БРИГАДА МЕРТВЕЦОВ
Война собирала свою дань не только в окопах, но и здесь, в глубоком тылу. Люди исчезали незаметно, чтоб никто не видел и не слышал, чтоб никто не погоревал и не простился бы со своим вчерашним напарником. Покойных списывали, как списывают утиль.
Особенно страшным был 1942 год. Возле того сарая, крытого еловой корой, где вместе с другими женщинами погибала Софья Ивановна, начали строить новый лагерный пункт. Лес отступал всё дальше и дальше, дорога туда и обратно занимала много времени. А план горел. Оттого и принялись в огромном массиве нетронутой тайги строить 24-й лагпункт. Как водится, начали с зоны: двойного забора из густо переплетенной колючей проволоки, запретной контрольно-следовой полосы и вышек для стрелков. Спешно рубили из сырого кругляка бараки, кондей, контору, столовку, пекарню и баню. Бригады плотников мокли и мёрзли, пока не накрыли первый барак и не сложили из сырца грубку. До заморозков и первого снега в новую зону пригнали первых поселенцев. Вокруг стояла мрачная дремучая тайга. У самой вахты покачивались вековые ели, роняли пожелтевшие листья старые корявые берёзы, трепетали окровавленной листвой осины на фоне тёмного ельника. Загнали на новый лагпункт и меня. Ночами вокруг зоны пылали яркие костры, чтоб не убежали доходяги, а они не только бегать, они и ходить-то не могли, но еще как-то копошились, цеплялись до последнего за жизнь, хоть день, да мой… В бараках сырые стены обрастали голубой плесенью, печи дымили, от слабого тепла шёл пар, в каждой секции барака чадило по коптилке; двухъярусные голые нары в пару и темени казались фантастически-уродливыми. Свет огромных костров вокруг зоны отражался в запотелых оконцах как зарево пожаров. Меж бараков торчали пни, перемешанная колесами, лаптями и чунями таежная топь чавкала под ногами. Ноги прели, но просушить портянки было негде. Повезло тем, кто раздобыл ЧТЗ. Вы не знаете, что это такое. Из корда автомобильных покрышек кое-как тачали огромные неуклюжие ботинки, жёсткие, негнущиеся. Они оставляли след, как гусеничный трактор, однако в них было суше, чем в лаптях.
От барачного дыма, копоти и сырости рвались за двери. Подсвеченные кострами вышки с темными силуэтами стрелков в длинных тулупах, столбы и колючая проволока, бесприютная молчаливая тайга за ними — всё это напоминает какое-то средневековое стойбище. Смотришь, и мир двоится на жёстокую страшную реальность и некую фантасмагорию, подсвеченную шатким пламенем костров. Но надо идти в барак. Залезаешь на щелястые голые нары, под головою березовая плашка заменяет подушку, завернешься в телогрейку, смежишь веки, а мысли не дают покоя, вспоминается прошлое и не верится, что это прошлое было у тебя и вновь охватывает чувство безысходности: и на твоих костях вырастет елка или горькая осинка и, как поётся в тюремной песне, «и никто не узнает, где могилка моя».

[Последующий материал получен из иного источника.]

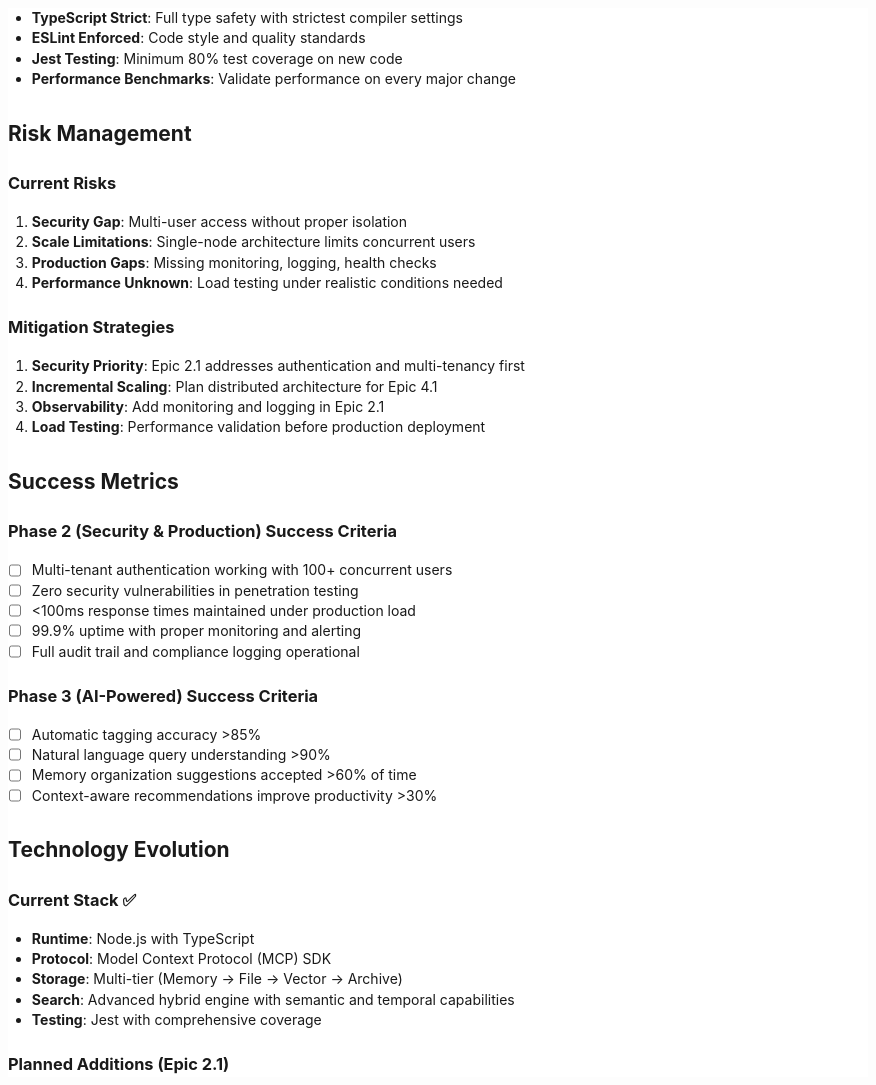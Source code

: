 - **TypeScript Strict**: Full type safety with strictest compiler settings
- **ESLint Enforced**: Code style and quality standards
- **Jest Testing**: Minimum 80% test coverage on new code
- **Performance Benchmarks**: Validate performance on every major change

## Risk Management

### Current Risks

1. **Security Gap**: Multi-user access without proper isolation
2. **Scale Limitations**: Single-node architecture limits concurrent users
3. **Production Gaps**: Missing monitoring, logging, health checks
4. **Performance Unknown**: Load testing under realistic conditions needed

### Mitigation Strategies

1. **Security Priority**: Epic 2.1 addresses authentication and multi-tenancy
   first
2. **Incremental Scaling**: Plan distributed architecture for Epic 4.1
3. **Observability**: Add monitoring and logging in Epic 2.1
4. **Load Testing**: Performance validation before production deployment

## Success Metrics

### Phase 2 (Security & Production) Success Criteria

- [ ] Multi-tenant authentication working with 100+ concurrent users
- [ ] Zero security vulnerabilities in penetration testing
- [ ] <100ms response times maintained under production load
- [ ] 99.9% uptime with proper monitoring and alerting
- [ ] Full audit trail and compliance logging operational

### Phase 3 (AI-Powered) Success Criteria

- [ ] Automatic tagging accuracy >85%
- [ ] Natural language query understanding >90%
- [ ] Memory organization suggestions accepted >60% of time
- [ ] Context-aware recommendations improve productivity >30%

## Technology Evolution

### Current Stack ✅

- **Runtime**: Node.js with TypeScript
- **Protocol**: Model Context Protocol (MCP) SDK
- **Storage**: Multi-tier (Memory → File → Vector → Archive)
- **Search**: Advanced hybrid engine with semantic and temporal capabilities
- **Testing**: Jest with comprehensive coverage

### Planned Additions (Epic 2.1)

До полуночи слоняются по бараку доходяги, кто-то выгребает жар, чтоб прикурить чинарик, душится дымом и заходится кашлем, кто-то бормочет и скрипит зубами во сне, крымский татарин раскачивается и шепчет молитву, мой сосед зовет то маму, то Любу, то кроет матюгами какого-то Авдея. Но надо поспать. На вахте раскачивается и под ветром дрожит на проволоке вагонный буфер. В шесть утра вахтёр ударит по нему молотком — и тогда скатывайся с нар, наматывай холодные мокрые портянки, беги в столовку, что-то хлебай при свете коптилки и «вылетай без последнего». И снова утренняя «молитва» — «шаг влево, шаг вправо», снова пили, коли, складывай поленницы, спотыкайся и падай, жди, как избавления, отбоя. И так изо дня в день. И впереди еще четыре года. Кто их выдержит?..
На новом лагпункте и новый начальник. Ходит в хромовых сапогах, суконной сталинке с широким ремнем, зелёная фуражка надвинута на глаза. Фамилия его Семёновых, но для нас он только «гражданин начальник». Он мало говорит, лишь отдает приказы, да грозит указательным пальцем с покалеченным ногтем. Внешне вроде бы нормальный человек, статный, белявый, сероглазый, со светло-розовым лицом, а послушаешь — и диву даешься, откуда столько жестокости, ненависти к этим несчастным оборванцам, ходячим покойникам, честным и ничуть не менее преданным Родине, чем он сам. Кто вбил ему в голову человеконенавистничество, и неужели его сердце не знает сострадания и жалости?